> **Exercise goal**
Please reply with one number only: how many lines in the entries below contain the string "Given".

> **Data supplied**
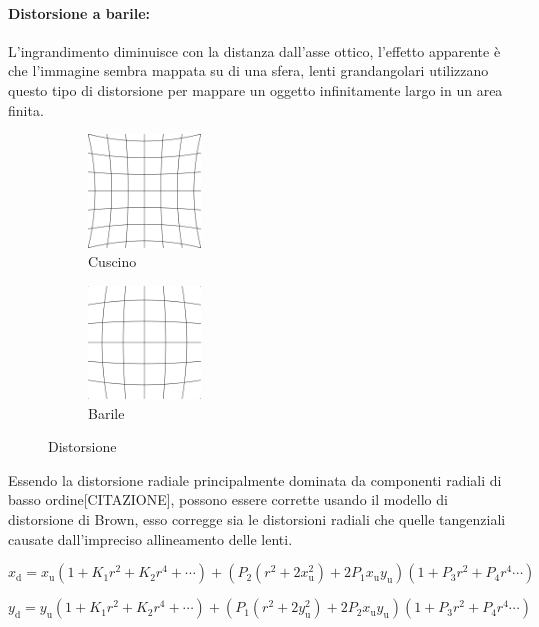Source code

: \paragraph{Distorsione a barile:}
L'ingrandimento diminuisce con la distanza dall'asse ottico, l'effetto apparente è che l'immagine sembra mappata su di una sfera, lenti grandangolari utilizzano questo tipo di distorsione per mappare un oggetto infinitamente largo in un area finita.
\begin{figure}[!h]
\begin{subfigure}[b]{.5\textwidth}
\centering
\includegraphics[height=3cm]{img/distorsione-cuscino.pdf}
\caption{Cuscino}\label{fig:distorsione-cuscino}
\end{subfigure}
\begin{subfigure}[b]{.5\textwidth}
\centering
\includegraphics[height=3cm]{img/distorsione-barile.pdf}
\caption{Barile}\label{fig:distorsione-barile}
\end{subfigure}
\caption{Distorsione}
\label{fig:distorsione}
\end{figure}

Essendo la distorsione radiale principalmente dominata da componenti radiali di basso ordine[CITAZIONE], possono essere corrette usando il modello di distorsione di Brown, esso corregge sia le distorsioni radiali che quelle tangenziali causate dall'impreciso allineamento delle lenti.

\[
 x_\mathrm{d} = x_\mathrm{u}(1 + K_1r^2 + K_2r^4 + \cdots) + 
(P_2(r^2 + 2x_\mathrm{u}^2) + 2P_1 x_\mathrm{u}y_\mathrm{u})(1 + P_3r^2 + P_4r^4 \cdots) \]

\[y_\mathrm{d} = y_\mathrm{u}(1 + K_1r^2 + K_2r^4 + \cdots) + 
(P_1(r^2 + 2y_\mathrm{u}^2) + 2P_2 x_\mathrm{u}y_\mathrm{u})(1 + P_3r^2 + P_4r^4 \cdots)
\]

---

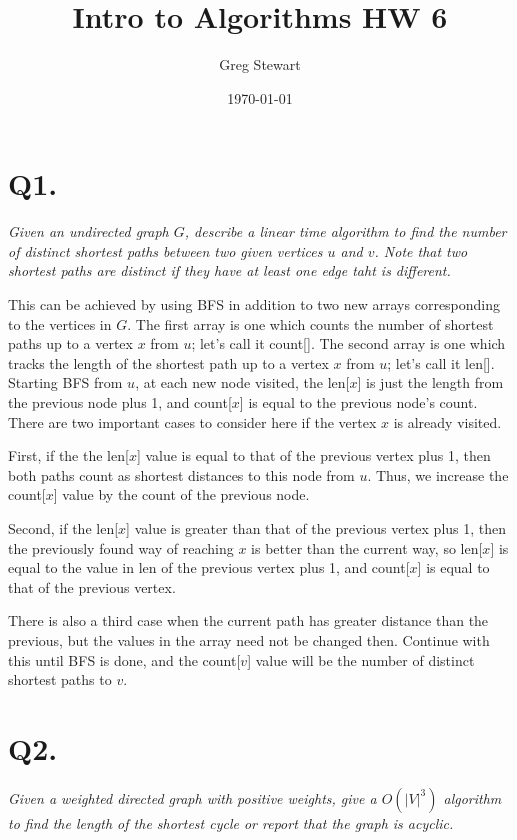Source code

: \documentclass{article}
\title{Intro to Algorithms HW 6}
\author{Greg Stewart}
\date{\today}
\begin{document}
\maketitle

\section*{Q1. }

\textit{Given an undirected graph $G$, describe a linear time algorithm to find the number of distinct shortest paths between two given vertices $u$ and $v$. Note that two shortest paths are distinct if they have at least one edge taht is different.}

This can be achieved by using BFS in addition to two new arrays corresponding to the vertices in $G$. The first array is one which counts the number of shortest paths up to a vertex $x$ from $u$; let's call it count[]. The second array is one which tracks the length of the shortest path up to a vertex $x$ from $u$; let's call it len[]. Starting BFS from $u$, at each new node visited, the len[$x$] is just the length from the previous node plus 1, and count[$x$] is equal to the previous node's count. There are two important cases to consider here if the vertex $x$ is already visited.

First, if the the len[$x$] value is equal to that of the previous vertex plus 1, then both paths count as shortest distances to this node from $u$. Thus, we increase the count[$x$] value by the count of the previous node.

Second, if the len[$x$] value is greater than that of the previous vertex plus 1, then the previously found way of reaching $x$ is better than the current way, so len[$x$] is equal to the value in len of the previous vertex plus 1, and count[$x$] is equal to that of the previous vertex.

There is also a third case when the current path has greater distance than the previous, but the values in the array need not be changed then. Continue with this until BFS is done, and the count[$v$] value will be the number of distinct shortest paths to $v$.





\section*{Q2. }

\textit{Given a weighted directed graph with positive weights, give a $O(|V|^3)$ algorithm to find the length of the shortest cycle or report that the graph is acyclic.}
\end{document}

> **Expected answer**
2